PROBLEM DETAILS
In the data below, find the line that contains "FOREIGN KEY (loan_id)" and the line that contains "IF NEW.emi_status = 'Paid'". Copy both, plus every line between them, exactly.

MATERIAL PROVIDED
**********

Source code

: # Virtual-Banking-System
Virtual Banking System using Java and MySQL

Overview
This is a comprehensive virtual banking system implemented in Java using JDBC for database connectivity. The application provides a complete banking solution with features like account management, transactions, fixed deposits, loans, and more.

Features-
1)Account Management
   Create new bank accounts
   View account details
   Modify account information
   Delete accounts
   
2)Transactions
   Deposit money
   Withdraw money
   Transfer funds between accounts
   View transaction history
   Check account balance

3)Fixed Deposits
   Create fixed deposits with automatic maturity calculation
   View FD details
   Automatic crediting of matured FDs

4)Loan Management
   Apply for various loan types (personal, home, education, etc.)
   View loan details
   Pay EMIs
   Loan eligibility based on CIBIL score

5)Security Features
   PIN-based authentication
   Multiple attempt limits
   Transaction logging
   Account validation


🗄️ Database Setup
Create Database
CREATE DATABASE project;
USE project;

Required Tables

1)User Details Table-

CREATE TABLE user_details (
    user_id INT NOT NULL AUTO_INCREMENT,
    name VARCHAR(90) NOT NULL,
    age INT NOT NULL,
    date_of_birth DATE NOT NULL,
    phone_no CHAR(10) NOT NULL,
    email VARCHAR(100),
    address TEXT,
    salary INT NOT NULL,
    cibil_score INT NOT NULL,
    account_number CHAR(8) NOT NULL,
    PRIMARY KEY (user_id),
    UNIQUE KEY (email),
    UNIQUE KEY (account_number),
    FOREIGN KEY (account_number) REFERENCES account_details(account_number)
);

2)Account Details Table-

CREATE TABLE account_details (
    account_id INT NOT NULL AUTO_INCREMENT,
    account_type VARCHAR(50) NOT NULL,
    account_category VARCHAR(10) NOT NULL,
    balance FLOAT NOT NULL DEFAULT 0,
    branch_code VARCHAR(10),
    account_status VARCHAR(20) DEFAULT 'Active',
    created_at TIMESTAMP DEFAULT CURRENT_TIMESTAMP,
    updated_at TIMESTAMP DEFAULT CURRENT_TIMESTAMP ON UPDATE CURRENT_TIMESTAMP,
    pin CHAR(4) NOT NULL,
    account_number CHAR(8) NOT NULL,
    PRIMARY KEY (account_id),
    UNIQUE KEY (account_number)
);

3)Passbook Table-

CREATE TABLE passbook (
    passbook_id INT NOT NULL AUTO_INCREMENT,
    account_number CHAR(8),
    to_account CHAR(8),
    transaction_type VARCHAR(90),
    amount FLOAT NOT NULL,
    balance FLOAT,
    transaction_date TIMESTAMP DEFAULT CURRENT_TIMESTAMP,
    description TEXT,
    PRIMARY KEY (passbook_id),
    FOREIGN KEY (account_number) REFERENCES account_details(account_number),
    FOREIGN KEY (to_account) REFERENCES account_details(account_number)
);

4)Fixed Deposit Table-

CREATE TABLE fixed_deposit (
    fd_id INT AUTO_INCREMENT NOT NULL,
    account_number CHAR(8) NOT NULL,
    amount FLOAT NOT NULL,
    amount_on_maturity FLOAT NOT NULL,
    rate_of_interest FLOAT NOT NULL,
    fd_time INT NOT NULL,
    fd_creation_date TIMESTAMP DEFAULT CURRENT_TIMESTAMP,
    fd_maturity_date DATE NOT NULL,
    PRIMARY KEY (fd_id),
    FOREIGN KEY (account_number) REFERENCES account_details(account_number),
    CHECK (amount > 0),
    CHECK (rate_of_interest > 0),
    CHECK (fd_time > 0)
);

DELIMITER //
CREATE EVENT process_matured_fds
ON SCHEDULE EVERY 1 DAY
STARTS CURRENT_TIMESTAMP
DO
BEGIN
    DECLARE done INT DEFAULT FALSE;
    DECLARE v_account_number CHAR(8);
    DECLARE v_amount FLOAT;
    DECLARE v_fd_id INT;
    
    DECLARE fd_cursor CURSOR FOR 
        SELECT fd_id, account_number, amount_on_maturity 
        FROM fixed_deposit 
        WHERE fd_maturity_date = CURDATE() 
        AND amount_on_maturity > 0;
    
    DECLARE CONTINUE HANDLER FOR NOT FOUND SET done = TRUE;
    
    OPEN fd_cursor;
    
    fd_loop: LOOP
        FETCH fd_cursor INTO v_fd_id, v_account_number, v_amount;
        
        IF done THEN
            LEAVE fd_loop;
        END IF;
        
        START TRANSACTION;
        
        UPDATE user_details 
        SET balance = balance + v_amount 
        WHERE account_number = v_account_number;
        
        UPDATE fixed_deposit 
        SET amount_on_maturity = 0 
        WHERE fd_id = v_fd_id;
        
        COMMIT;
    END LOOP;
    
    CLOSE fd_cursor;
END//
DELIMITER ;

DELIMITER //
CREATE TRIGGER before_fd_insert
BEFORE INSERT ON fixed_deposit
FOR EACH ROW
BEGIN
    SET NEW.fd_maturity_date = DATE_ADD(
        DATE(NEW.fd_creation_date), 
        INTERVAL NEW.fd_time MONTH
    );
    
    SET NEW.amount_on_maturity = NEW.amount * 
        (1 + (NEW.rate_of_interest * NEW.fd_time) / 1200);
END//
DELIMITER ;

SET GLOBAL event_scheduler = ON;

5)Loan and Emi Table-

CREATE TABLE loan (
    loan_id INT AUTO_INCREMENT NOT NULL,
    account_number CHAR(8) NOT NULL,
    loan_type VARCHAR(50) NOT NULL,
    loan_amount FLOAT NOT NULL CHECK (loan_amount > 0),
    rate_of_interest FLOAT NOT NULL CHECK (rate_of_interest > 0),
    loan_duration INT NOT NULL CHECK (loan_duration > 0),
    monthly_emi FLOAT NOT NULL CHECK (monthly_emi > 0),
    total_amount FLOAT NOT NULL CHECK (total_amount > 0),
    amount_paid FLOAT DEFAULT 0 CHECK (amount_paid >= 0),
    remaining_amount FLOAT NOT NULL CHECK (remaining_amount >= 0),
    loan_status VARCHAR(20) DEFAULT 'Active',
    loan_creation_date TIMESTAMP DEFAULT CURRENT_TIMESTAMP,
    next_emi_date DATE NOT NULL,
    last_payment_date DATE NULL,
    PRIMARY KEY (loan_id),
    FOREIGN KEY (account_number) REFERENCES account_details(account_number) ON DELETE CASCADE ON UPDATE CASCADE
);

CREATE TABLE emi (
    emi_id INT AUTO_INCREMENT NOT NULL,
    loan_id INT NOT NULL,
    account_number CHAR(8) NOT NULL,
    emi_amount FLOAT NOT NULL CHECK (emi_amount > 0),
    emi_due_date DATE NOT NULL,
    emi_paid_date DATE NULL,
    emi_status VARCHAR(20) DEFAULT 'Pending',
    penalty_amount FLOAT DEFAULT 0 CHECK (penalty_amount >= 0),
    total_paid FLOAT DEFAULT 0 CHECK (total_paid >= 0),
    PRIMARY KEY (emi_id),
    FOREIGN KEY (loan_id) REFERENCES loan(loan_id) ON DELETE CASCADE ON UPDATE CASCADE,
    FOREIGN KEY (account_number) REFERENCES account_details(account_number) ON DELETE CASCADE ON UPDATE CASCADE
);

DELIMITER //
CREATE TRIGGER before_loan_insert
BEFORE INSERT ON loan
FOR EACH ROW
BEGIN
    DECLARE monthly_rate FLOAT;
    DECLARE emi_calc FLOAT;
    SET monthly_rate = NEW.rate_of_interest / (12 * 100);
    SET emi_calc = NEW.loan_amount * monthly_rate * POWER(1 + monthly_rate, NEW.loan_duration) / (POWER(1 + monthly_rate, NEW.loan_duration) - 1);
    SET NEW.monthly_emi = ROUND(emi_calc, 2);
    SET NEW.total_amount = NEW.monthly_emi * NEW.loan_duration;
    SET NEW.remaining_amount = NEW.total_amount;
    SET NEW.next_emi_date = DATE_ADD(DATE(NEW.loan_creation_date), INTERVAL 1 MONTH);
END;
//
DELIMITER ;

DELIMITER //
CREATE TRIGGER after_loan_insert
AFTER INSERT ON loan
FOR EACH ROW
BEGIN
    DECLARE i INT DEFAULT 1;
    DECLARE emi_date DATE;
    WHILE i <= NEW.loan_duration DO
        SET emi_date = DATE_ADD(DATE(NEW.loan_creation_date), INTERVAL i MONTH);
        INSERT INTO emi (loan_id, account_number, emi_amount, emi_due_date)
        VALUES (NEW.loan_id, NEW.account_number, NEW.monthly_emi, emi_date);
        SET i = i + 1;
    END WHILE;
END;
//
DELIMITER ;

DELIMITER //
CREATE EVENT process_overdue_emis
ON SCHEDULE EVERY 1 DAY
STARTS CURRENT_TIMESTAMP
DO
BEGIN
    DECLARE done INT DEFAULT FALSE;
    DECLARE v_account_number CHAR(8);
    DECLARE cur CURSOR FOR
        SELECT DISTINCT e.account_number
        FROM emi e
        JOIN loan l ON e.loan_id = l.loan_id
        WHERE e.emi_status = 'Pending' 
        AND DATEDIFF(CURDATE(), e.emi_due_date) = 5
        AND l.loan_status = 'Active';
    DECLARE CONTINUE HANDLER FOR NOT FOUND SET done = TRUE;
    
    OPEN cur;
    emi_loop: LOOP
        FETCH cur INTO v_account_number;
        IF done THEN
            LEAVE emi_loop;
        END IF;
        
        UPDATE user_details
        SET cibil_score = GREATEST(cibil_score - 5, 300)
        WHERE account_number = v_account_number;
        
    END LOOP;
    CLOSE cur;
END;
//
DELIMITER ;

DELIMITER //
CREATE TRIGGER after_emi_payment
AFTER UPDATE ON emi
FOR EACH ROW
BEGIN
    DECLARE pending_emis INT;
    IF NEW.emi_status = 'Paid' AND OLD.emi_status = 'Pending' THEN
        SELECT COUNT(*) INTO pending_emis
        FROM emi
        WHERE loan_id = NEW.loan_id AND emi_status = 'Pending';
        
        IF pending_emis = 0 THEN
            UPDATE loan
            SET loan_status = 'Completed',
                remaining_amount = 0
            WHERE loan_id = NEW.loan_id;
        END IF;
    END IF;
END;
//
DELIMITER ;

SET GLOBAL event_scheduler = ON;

**********

THE COMPLETED TASK
    FOREIGN KEY (loan_id) REFERENCES loan(loan_id) ON DELETE CASCADE ON UPDATE CASCADE,
    FOREIGN KEY (account_number) REFERENCES account_details(account_number) ON DELETE CASCADE ON UPDATE CASCADE
);

DELIMITER //
CREATE TRIGGER before_loan_insert
BEFORE INSERT ON loan
FOR EACH ROW
BEGIN
    DECLARE monthly_rate FLOAT;
    DECLARE emi_calc FLOAT;
    SET monthly_rate = NEW.rate_of_interest / (12 * 100);
    SET emi_calc = NEW.loan_amount * monthly_rate * POWER(1 + monthly_rate, NEW.loan_duration) / (POWER(1 + monthly_rate, NEW.loan_duration) - 1);
    SET NEW.monthly_emi = ROUND(emi_calc, 2);
    SET NEW.total_amount = NEW.monthly_emi * NEW.loan_duration;
    SET NEW.remaining_amount = NEW.total_amount;
    SET NEW.next_emi_date = DATE_ADD(DATE(NEW.loan_creation_date), INTERVAL 1 MONTH);
END;
//
DELIMITER ;

DELIMITER //
CREATE TRIGGER after_loan_insert
AFTER INSERT ON loan
FOR EACH ROW
BEGIN
    DECLARE i INT DEFAULT 1;
    DECLARE emi_date DATE;
    WHILE i <= NEW.loan_duration DO
        SET emi_date = DATE_ADD(DATE(NEW.loan_creation_date), INTERVAL i MONTH);
        INSERT INTO emi (loan_id, account_number, emi_amount, emi_due_date)
        VALUES (NEW.loan_id, NEW.account_number, NEW.monthly_emi, emi_date);
        SET i = i + 1;
    END WHILE;
END;
//
DELIMITER ;

DELIMITER //
CREATE EVENT process_overdue_emis
ON SCHEDULE EVERY 1 DAY
STARTS CURRENT_TIMESTAMP
DO
BEGIN
    DECLARE done INT DEFAULT FALSE;
    DECLARE v_account_number CHAR(8);
    DECLARE cur CURSOR FOR
        SELECT DISTINCT e.account_number
        FROM emi e
        JOIN loan l ON e.loan_id = l.loan_id
        WHERE e.emi_status = 'Pending' 
        AND DATEDIFF(CURDATE(), e.emi_due_date) = 5
        AND l.loan_status = 'Active';
    DECLARE CONTINUE HANDLER FOR NOT FOUND SET done = TRUE;
    
    OPEN cur;
    emi_loop: LOOP
        FETCH cur INTO v_account_number;
        IF done THEN
            LEAVE emi_loop;
        END IF;
        
        UPDATE user_details
        SET cibil_score = GREATEST(cibil_score - 5, 300)
        WHERE account_number = v_account_number;
        
    END LOOP;
    CLOSE cur;
END;
//
DELIMITER ;

DELIMITER //
CREATE TRIGGER after_emi_payment
AFTER UPDATE ON emi
FOR EACH ROW
BEGIN
    DECLARE pending_emis INT;
    IF NEW.emi_status = 'Paid' AND OLD.emi_status = 'Pending' THEN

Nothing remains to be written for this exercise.